Abdullah bin Ali Bassam
berkata : Imam Abu Hanifah berpendapat bahwa harta wakaf boleh dijual dan
dicabut. Pendapat ini adalah keliru. Abu Yusuf berkata, jikalau Abu Hanifah
mendengar hadits Umar (sebagaimana di atas), tentu dia akan mencabut
perkataannya. Sedangkan Imam Qurthubi berpendapat, mencabut wakaf adalah
menyelisihi Ijma’. Kita tidak perlu memperhatikan pendapat yang membolehkannya.
[Lihat kitab Taisirul Allam, 2/252].
Syaikh Muhamad Amin berkata
: Seharusnya wakif tidak mencabut wakafnya, apabila sebelumnya telah meletakkan
syarat, kecuali apabila dia melihat barang wakafnya tidak dimanfaatkan, atau
merasa diabaikan amanahnya; maka pewakaf boleh mencabut wakafnya.
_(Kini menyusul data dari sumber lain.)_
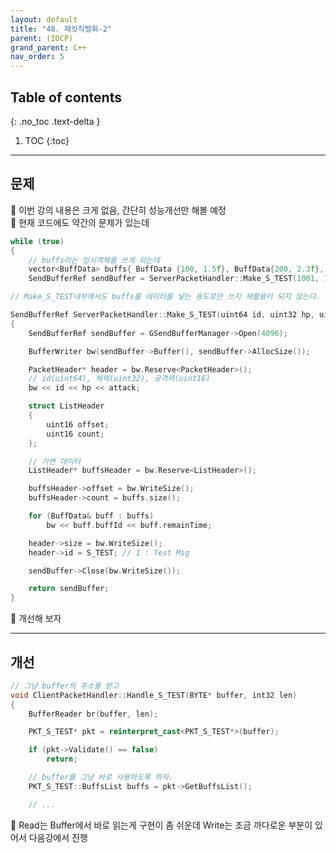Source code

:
 ```yaml
---
layout: default
title: "48. 패킷직렬화-2"
parent: (IOCP)
grand_parent: C++
nav_order: 5
---
```


## Table of contents
{: .no_toc .text-delta }

1. TOC
{:toc}

---

## 문제

🍅 이번 강의 내용은 크게 없음, 간단히 성능개선만 해볼 예정<br>
🍅 현재 코드에도 약간의 문제가 있는데

```cpp
while (true)
{
    // buffs라는 임시객체를 쓰게 되는데
    vector<BuffData> buffs{ BuffData {100, 1.5f}, BuffData{200, 2.3f}, BuffData {300, 0.7f } };
    SendBufferRef sendBuffer = ServerPacketHandler::Make_S_TEST(1001, 100, 10, buffs, L"안녕하세요");
```

```cpp
// Make_S_TEST내부에서도 buffs를 데이터를 넣는 용도로만 쓰지 재활용이 되지 않는다.

SendBufferRef ServerPacketHandler::Make_S_TEST(uint64 id, uint32 hp, uint16 attack, vector<BuffData> buffs, wstring name)
{
	SendBufferRef sendBuffer = GSendBufferManager->Open(4096);

	BufferWriter bw(sendBuffer->Buffer(), sendBuffer->AllocSize());

	PacketHeader* header = bw.Reserve<PacketHeader>();
	// id(uint64), 체력(uint32), 공격력(uint16)
	bw << id << hp << attack;

	struct ListHeader
	{
		uint16 offset;
		uint16 count;
	};

	// 가변 데이터
	ListHeader* buffsHeader = bw.Reserve<ListHeader>();

	buffsHeader->offset = bw.WriteSize();
	buffsHeader->count = buffs.size();

	for (BuffData& buff : buffs)
		bw << buff.buffId << buff.remainTime;

	header->size = bw.WriteSize();
	header->id = S_TEST; // 1 : Test Msg

	sendBuffer->Close(bw.WriteSize());

	return sendBuffer;
}
```

🍅 개선해 보자

---

## 개선

```cpp
// 그냥 buffer의 주소를 받고
void ClientPacketHandler::Handle_S_TEST(BYTE* buffer, int32 len)
{
	BufferReader br(buffer, len);

	PKT_S_TEST* pkt = reinterpret_cast<PKT_S_TEST*>(buffer);

	if (pkt->Validate() == false)
		return;

    // buffer를 그냥 바로 사용하도록 하자.
	PKT_S_TEST::BuffsList buffs = pkt->GetBuffsList();

    // ...
```

🍅 Read는 Buffer에서 바로 읽는게 구현이 좀 쉬운데 Write는 조금 까다로운 부분이 있어서 다음강에서 진행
Selanjutnya,
jika yang disyaratkan, seperti muadzin, Imam shalat, atau pengajar; jika dirasa
kurang bermanfaat atau mereka meremehkan amanat yang dipikulkan kepadanya, maka
wakif boleh menyelisihi persyaratannya. [Lihat kitab Khasiyah Ibn Abidin, 4/459].
Kesimpulannya, menurut
asalnya, harta wakaf hukumnya tidak boleh dicabut kembali, kecuali bila tidak
dimanfaatkan, atau diabaikan amanatnya, maka boleh mencabutnya untuk dialihkan
yang lebih bermanfaat. Allahu a’lam.